Co grosza, niestety to nie jedyna rzecz, która poświadcza fakt, iż to NIEWŁAŚCIWA OSOBA NA NIEWŁAŚCIWYM MIEJSCU .....
Chodziłam do gabinetu parę lat, jednak nigdy nie zrobiono mi badania usg - na pierwszej wizycie u doktora, do którego się przeniosłam wykryto u mnie torbiel wielkości 6 CM !!!! Brak mi słów. Żałuję, że nie uciekłam wcześniej, nieprzyjemne, bolesne badania od razu powinny mnie stamtąd wypłoszyć... Odradzam. Zdecydowanie odradzam !!! :((

Zero kompetencji, miała być moim lekarzem prowadzącym ciążę, do 8 miesiąca zrobiła mi USG, które trwało 2 min... w 8 miesiącu stwierdziła, że mogę mieć cukrzycę i kazała mierzyć cukier... po 3 tygodniach jak już trafiłam do szpitala okazało się, że mam zakrzepicę!!!! NIE POLECAM A NAWET OSTRZEGAM PRZED TĄ PANIĄ!!!!

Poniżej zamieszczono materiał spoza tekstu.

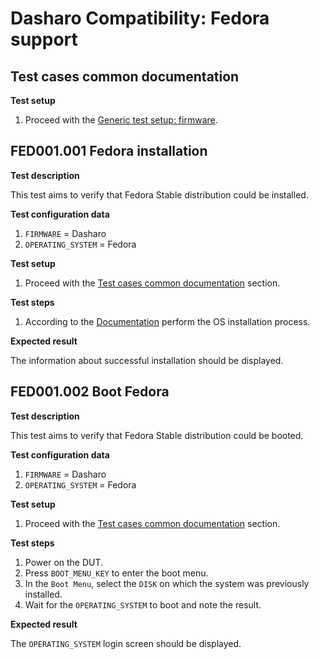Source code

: # Dasharo Compatibility: Fedora support

## Test cases common documentation

**Test setup**

1. Proceed with the
    [Generic test setup: firmware](../generic-test-setup.md#firmware).

## FED001.001 Fedora installation

**Test description**

This test aims to verify that Fedora Stable distribution could be installed.

**Test configuration data**

1. `FIRMWARE` = Dasharo
1. `OPERATING_SYSTEM` = Fedora

**Test setup**

1. Proceed with the
    [Test cases common documentation](#test-cases-common-documentation) section.

**Test steps**

1. According to the [Documentation](/unified-test-documentation/generic-test-setup#os-installation)
    perform the OS installation process.

**Expected result**

The information about successful installation should be displayed.

## FED001.002 Boot Fedora

**Test description**

This test aims to verify that Fedora Stable distribution could be booted.

**Test configuration data**

1. `FIRMWARE` = Dasharo
1. `OPERATING_SYSTEM` = Fedora

**Test setup**

1. Proceed with the
    [Test cases common documentation](#test-cases-common-documentation) section.

**Test steps**

1. Power on the DUT.
1. Press `BOOT_MENU_KEY` to enter the boot menu.
1. In the `Boot Menu`, select the `DISK` on which the system was
    previously installed.
1. Wait for the `OPERATING_SYSTEM` to boot and note the result.

**Expected result**

The `OPERATING_SYSTEM` login screen should be displayed.
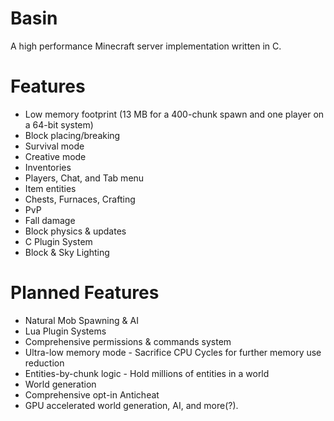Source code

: # Basin
A high performance Minecraft server implementation written in C.

# Features
* Low memory footprint (13 MB for a 400-chunk spawn and one player on a 64-bit system)
* Block placing/breaking
* Survival mode
* Creative mode
* Inventories
* Players, Chat, and Tab menu
* Item entities
* Chests, Furnaces, Crafting
* PvP
* Fall damage
* Block physics & updates
* C Plugin System
* Block & Sky Lighting

# Planned Features
* Natural Mob Spawning & AI
* Lua Plugin Systems
* Comprehensive permissions & commands system
* Ultra-low memory mode - Sacrifice CPU Cycles for further memory use reduction
* Entities-by-chunk logic - Hold millions of entities in a world
* World generation
* Comprehensive opt-in Anticheat
* GPU accelerated world generation, AI, and more(?).
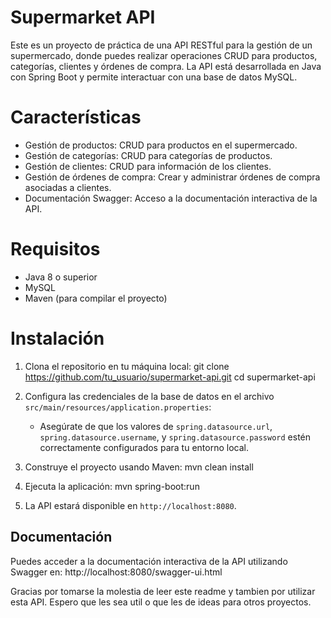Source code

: # Supermarket API
Este es un proyecto de práctica de una API RESTful para la gestión de un supermercado, donde puedes realizar operaciones CRUD para productos, categorías, clientes y órdenes de compra. La API está desarrollada en Java con Spring Boot y permite interactuar con una base de datos MySQL.

# Características
- Gestión de productos: CRUD para productos en el supermercado.
- Gestión de categorías: CRUD para categorías de productos.
- Gestión de clientes: CRUD para información de los clientes.
- Gestión de órdenes de compra: Crear y administrar órdenes de compra asociadas a clientes.
- Documentación Swagger: Acceso a la documentación interactiva de la API.

# Requisitos
- Java 8 o superior
- MySQL 
- Maven (para compilar el proyecto)

# Instalación
1. Clona el repositorio en tu máquina local: git clone https://github.com/tu_usuario/supermarket-api.git
   cd supermarket-api
  

2. Configura las credenciales de la base de datos en el archivo `src/main/resources/application.properties`:
   - Asegúrate de que los valores de `spring.datasource.url`, `spring.datasource.username`, y `spring.datasource.password` estén correctamente configurados para tu entorno local.

3. Construye el proyecto usando Maven: mvn clean install


4. Ejecuta la aplicación: mvn spring-boot:run
 

5. La API estará disponible en `http://localhost:8080`.

## Documentación
Puedes acceder a la documentación interactiva de la API utilizando Swagger en:
http://localhost:8080/swagger-ui.html

Gracias por tomarse la molestia de leer este readme y tambien por utilizar esta API. Espero que les sea util o que les de ideas para otros proyectos.
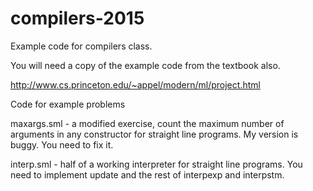 # compilers-2015
Example code for compilers class.

You will need a copy of the example code from the textbook also.

http://www.cs.princeton.edu/~appel/modern/ml/project.html

Code for example problems

 maxargs.sml - a modified exercise, count the maximum number of
 arguments in any constructor for straight line programs. My version
 is buggy. You need to fix it.

 interp.sml - half of a working interpreter for straight line
 programs. You need to implement update and the rest of interpexp and
 interpstm.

Ocena zmieniona przez moderatora na "słaby".

K

Do pani doktor Woźniak chodziłam przez kilka dobrych lat - głównie na cytologię -pani doktor miewa specyficzne nastroje i humory, byłam świadkiem jak ochrzaniała pacjentki że nie pamiętają daty ostatniej miesiączki (zamiast podać kalendarz), na fotelu wydaje polecenia: wyżej, niżej, źle!bo nie zbadam!Wielkim minusem jest to, że kiedy podejrzewałam stan zapalny i chciałam się zapisać jak najszybciej, musiałam czekać 1,5 - 2 tygodnie!
Kompetencje pani doktor oceniam słabo, więcej na ten temat nie napiszę.
Kilka moich znajomych wyszło z gabinetu podczas badania - być może trafiały na zły dzień pani doktor, ale chyba coś tu nie gra :)

M

Pani doktor nir potrafiła stwierdzić, czy jestem, czy nie jestem w ciąży, choć to już był 7 tydzień. Nie zrobiła usg, ani nie zleciła innych badań, kazała przyjść za 2 tygodnie. Poszłam, ale do innego lekarza. Okazało się, ze oprócz ciąży mam jeszcze w macicy krwiaka, którego trzeba leczyć. Średniowiecze- tak to jest, kiedy do badania używa się tylko palca i wziernika...

Ocena zmieniona przez moderatora na "słaby".